Transcribe all the records with complete accuracy.

(Collected data)

■ ■ ■ ■

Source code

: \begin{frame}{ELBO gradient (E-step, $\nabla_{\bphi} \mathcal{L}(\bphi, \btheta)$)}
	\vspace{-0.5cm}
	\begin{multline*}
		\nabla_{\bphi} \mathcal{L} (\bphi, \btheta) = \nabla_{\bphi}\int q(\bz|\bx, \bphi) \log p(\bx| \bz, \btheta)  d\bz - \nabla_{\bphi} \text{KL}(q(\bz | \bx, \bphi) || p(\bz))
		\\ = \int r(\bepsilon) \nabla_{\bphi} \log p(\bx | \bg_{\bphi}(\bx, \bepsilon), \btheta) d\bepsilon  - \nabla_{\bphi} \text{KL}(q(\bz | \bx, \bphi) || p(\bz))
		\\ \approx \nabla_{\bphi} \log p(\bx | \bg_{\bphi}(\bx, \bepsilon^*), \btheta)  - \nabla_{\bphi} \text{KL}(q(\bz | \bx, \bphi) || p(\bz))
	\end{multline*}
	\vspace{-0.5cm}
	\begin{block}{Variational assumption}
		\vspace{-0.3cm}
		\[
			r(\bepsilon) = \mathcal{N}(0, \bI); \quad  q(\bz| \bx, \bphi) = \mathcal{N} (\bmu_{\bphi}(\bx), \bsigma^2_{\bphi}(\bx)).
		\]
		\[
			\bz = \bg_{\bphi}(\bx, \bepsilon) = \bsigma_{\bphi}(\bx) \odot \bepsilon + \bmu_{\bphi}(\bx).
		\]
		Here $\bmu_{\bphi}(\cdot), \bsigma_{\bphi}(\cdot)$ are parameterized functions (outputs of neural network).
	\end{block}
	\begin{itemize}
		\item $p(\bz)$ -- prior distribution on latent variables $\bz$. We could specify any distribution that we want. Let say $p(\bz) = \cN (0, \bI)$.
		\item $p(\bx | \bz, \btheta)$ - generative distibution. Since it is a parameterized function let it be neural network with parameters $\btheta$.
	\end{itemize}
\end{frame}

■ ■ ■ ■

_Solution to this exercise:_
Source code

: \begin{frame}{ELBO gradient (E-step, $\nabla_{\bphi} \mathcal{L}(\bphi, \btheta)$)}
	\vspace{-0.5cm}
	\begin{multline*}
		\nabla_{\bphi} \mathcal{L} (\bphi, \btheta) = \nabla_{\bphi}\int q(\bz|\bx, \bphi) \log p(\bx| \bz, \btheta)  d\bz - \nabla_{\bphi} \text{KL}(q(\bz | \bx, \bphi) || p(\bz))
		\\ = \int r(\bepsilon) \nabla_{\bphi} \log p(\bx | \bg_{\bphi}(\bx, \bepsilon), \btheta) d\bepsilon  - \nabla_{\bphi} \text{KL}(q(\bz | \bx, \bphi) || p(\bz))
		\\ \approx \nabla_{\bphi} \log p(\bx | \bg_{\bphi}(\bx, \bepsilon^*), \btheta)  - \nabla_{\bphi} \text{KL}(q(\bz | \bx, \bphi) || p(\bz))
	\end{multline*}
	\vspace{-0.5cm}
	\begin{block}{Variational assumption}
		\vspace{-0.3cm}
		\[
			r(\bepsilon) = \mathcal{N}(0, \bI); \quad  q(\bz| \bx, \bphi) = \mathcal{N} (\bmu_{\bphi}(\bx), \bsigma^2_{\bphi}(\bx)).
		\]
		\[
			\bz = \bg_{\bphi}(\bx, \bepsilon) = \bsigma_{\bphi}(\bx) \odot \bepsilon + \bmu_{\bphi}(\bx).
		\]
		Here $\bmu_{\bphi}(\cdot), \bsigma_{\bphi}(\cdot)$ are parameterized functions (outputs of neural network).
	\end{block}
	\begin{itemize}
		\item $p(\bz)$ -- prior distribution on latent variables $\bz$. We could specify any distribution that we want. Let say $p(\bz) = \cN (0, \bI)$.
		\item $p(\bx | \bz, \btheta)$ - generative distibution. Since it is a parameterized function let it be neural network with parameters $\btheta$.
	\end{itemize}
\end{frame}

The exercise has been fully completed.